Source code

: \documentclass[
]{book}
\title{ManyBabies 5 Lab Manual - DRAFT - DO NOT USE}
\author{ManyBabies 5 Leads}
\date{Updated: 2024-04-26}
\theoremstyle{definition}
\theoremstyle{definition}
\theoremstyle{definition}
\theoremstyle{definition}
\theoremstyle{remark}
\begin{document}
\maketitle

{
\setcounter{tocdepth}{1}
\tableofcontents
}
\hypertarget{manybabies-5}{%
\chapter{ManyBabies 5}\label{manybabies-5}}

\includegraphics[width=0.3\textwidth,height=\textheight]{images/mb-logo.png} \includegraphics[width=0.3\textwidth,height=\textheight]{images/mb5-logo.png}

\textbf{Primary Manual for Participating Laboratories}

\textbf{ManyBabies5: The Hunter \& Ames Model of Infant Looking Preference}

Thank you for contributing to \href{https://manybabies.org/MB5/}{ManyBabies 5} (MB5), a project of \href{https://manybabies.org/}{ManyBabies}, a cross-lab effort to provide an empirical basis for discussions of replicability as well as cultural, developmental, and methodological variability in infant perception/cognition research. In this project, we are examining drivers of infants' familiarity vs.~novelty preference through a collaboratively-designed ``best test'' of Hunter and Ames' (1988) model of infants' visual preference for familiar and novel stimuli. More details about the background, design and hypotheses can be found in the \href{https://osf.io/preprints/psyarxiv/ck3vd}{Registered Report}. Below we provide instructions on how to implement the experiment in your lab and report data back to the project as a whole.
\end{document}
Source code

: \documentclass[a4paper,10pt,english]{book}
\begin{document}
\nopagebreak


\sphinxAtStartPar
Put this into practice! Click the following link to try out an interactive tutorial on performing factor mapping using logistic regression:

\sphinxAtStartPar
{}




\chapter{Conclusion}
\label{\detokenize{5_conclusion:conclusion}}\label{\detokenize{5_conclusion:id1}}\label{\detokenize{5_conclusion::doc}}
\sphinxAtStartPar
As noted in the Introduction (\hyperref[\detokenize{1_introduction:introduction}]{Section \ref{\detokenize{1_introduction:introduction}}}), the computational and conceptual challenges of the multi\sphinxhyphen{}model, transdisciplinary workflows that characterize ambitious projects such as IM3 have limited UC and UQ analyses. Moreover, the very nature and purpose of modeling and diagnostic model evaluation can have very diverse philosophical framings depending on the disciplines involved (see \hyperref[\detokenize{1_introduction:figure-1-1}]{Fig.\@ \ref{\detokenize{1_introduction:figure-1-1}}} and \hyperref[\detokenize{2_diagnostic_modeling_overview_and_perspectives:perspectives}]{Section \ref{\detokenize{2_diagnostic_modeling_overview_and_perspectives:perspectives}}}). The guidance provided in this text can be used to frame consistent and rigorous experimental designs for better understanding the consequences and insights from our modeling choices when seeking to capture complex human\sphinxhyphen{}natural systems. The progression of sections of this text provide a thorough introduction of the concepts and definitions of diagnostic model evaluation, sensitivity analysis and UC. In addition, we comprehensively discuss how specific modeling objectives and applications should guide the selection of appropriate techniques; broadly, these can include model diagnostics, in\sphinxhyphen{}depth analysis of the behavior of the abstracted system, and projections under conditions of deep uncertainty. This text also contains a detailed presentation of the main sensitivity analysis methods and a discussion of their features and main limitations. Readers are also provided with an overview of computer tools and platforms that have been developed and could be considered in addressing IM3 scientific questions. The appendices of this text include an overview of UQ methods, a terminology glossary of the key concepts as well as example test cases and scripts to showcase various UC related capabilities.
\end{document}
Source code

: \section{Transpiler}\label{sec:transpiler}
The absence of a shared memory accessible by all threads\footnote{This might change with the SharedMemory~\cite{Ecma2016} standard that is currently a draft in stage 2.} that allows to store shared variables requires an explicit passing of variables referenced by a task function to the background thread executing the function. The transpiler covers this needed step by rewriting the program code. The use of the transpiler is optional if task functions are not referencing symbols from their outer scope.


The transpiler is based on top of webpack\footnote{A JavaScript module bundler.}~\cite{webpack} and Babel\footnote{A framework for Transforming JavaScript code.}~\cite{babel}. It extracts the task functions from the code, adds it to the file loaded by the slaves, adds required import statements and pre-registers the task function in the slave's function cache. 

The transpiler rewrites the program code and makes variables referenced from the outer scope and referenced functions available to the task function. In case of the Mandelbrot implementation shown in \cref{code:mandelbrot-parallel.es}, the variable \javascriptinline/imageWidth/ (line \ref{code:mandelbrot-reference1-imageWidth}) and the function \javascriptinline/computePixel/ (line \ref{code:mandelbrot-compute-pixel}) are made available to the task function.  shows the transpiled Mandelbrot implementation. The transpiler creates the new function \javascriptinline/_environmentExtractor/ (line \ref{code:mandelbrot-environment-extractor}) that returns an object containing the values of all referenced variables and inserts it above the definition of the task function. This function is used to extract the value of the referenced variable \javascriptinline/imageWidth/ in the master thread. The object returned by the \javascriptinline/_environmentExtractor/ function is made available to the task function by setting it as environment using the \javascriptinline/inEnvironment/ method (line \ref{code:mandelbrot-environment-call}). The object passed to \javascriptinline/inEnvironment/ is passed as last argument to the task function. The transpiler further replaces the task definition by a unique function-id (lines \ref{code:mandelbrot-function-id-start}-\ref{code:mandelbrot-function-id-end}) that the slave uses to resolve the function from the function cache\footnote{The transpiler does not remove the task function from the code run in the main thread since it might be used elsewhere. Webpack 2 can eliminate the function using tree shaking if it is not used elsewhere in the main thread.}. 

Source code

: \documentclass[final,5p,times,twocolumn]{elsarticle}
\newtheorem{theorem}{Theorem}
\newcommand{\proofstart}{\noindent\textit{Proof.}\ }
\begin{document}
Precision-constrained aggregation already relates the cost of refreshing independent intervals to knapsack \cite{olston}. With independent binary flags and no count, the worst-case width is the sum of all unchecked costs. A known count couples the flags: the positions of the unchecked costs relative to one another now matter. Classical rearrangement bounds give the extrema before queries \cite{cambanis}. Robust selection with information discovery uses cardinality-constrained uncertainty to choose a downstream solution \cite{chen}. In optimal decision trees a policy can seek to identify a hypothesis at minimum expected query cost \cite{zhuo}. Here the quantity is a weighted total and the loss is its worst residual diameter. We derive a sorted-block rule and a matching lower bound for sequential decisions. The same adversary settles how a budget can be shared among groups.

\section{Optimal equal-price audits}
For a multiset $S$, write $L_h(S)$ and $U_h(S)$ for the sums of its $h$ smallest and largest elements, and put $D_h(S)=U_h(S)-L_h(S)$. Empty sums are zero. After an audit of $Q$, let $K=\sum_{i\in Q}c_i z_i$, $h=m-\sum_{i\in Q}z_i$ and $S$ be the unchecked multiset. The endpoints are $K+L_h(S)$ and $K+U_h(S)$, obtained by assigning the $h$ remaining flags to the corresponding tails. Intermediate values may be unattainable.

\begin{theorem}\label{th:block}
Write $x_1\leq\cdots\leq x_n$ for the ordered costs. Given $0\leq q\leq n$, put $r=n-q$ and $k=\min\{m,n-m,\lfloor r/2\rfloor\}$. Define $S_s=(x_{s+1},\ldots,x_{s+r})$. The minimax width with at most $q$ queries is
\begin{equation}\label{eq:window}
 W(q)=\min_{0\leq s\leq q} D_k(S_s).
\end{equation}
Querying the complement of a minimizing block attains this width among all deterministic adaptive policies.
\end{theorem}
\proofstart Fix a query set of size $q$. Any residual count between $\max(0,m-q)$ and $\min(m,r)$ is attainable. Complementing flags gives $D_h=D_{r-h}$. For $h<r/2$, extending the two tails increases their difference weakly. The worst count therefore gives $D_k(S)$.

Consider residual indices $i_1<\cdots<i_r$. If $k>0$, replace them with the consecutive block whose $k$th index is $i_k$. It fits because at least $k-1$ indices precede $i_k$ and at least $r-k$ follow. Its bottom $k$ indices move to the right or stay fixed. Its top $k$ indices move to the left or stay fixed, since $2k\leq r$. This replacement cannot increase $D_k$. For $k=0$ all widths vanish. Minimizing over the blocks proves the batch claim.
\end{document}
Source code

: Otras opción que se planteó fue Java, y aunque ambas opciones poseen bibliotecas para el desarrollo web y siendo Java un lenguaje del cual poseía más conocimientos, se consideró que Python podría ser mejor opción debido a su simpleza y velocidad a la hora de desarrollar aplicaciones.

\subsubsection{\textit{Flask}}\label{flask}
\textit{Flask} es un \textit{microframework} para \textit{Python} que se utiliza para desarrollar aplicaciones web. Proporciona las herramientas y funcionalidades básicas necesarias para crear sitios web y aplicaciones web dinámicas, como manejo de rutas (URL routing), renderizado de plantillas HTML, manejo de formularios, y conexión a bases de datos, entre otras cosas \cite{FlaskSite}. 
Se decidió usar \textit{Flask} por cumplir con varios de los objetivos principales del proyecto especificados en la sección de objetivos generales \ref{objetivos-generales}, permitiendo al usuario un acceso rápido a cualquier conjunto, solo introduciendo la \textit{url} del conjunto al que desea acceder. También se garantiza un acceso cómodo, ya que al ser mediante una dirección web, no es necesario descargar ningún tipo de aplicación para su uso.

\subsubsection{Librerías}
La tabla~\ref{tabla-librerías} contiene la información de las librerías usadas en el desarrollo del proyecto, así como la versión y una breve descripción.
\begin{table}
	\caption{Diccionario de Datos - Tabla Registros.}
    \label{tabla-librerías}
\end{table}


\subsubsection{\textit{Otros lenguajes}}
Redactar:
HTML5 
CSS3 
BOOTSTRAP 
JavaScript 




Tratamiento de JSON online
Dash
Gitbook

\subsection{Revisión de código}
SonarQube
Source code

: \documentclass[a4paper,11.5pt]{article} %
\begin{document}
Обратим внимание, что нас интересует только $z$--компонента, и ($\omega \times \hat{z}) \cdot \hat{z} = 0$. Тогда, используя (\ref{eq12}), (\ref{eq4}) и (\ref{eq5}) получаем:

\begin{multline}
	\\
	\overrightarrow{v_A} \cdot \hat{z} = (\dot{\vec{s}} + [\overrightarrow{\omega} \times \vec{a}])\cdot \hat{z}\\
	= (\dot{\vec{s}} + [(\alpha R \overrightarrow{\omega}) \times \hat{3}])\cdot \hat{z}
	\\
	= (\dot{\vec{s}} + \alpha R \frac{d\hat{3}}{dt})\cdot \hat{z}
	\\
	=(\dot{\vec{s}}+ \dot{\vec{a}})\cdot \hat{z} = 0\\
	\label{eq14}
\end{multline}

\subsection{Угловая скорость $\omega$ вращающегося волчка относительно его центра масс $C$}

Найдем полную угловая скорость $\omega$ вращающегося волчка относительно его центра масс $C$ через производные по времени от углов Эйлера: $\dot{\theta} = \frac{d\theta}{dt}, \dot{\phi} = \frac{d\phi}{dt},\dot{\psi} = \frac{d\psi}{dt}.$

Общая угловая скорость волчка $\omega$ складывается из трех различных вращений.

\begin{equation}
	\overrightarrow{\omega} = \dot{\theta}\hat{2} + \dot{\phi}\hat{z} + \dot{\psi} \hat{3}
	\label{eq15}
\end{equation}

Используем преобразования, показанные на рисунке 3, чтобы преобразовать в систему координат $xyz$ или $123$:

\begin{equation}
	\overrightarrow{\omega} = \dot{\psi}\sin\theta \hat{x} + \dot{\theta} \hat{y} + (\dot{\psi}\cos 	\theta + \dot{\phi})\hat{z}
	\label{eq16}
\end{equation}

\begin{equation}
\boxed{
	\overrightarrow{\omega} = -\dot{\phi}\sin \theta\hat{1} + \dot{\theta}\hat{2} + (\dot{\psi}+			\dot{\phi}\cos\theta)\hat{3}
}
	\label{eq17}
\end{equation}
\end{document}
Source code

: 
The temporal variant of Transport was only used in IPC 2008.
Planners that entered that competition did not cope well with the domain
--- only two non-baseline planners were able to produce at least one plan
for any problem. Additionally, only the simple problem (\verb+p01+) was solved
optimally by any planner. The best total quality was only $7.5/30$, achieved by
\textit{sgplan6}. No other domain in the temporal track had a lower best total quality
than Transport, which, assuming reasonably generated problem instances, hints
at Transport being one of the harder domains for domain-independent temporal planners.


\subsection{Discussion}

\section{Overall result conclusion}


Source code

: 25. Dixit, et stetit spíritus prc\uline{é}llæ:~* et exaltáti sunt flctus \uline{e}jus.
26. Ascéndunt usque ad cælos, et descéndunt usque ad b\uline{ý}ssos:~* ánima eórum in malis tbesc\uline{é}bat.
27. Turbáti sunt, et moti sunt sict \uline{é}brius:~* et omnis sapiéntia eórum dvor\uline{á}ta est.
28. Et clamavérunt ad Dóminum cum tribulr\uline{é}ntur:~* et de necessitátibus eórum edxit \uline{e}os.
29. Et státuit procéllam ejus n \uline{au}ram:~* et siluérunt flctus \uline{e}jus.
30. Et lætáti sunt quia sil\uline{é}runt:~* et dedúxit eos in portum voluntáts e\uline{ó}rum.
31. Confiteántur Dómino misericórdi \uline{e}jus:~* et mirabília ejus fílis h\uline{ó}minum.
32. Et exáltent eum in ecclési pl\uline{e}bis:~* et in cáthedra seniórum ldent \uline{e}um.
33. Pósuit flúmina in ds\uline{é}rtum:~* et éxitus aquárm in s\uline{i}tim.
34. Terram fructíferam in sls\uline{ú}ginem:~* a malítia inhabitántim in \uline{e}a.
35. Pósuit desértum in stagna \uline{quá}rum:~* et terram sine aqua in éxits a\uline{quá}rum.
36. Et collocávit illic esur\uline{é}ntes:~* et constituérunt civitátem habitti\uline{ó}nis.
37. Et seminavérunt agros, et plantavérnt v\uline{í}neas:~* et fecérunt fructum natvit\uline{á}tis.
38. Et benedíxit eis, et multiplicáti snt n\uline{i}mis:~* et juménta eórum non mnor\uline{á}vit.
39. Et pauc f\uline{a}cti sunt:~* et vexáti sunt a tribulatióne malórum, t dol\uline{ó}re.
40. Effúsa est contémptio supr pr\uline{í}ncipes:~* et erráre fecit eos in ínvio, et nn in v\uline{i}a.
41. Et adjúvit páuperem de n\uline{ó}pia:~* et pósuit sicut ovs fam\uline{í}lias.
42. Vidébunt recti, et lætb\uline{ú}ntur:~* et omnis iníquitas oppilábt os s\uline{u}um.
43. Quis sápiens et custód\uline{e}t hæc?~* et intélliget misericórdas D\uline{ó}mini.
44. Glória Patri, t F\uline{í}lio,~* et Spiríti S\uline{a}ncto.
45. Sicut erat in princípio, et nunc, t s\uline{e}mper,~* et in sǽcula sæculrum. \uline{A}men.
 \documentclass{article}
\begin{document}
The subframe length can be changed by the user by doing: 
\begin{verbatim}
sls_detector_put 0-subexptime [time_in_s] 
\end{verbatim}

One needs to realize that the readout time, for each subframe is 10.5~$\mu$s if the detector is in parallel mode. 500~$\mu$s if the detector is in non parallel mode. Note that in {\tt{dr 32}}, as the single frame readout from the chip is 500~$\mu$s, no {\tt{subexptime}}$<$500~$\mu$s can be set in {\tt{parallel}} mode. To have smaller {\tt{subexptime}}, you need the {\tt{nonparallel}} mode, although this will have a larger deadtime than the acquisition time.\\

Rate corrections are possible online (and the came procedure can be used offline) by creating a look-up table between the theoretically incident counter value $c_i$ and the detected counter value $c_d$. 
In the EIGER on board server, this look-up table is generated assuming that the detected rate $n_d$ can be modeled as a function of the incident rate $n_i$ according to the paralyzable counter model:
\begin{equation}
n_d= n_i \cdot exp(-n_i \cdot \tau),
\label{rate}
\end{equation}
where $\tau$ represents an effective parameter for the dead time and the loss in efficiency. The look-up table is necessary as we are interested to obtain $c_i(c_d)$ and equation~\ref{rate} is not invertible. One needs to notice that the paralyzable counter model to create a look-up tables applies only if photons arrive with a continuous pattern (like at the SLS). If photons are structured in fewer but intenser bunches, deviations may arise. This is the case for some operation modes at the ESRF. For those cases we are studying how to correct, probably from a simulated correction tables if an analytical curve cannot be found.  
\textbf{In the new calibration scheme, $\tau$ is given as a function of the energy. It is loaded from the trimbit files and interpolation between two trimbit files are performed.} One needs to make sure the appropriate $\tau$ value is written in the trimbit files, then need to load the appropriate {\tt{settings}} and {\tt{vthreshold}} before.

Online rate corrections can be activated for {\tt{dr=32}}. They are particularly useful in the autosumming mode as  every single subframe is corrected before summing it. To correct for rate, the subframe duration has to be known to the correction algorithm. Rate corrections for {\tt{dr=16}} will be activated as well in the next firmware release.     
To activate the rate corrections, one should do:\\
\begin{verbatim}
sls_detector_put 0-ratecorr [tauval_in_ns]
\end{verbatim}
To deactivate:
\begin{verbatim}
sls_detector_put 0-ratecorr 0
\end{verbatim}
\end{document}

What needs to be done -> Check each line of the listing above. Copy it if it holds the string "скорость".

Solution to this exercise ->
\subsection{Угловая скорость $\omega$ вращающегося волчка относительно его центра масс $C$}
Найдем полную угловая скорость $\omega$ вращающегося волчка относительно его центра масс $C$ через производные по времени от углов Эйлера: $\dot{\theta} = \frac{d\theta}{dt}, \dot{\phi} = \frac{d\phi}{dt},\dot{\psi} = \frac{d\psi}{dt}.$
Общая угловая скорость волчка $\omega$ складывается из трех различных вращений.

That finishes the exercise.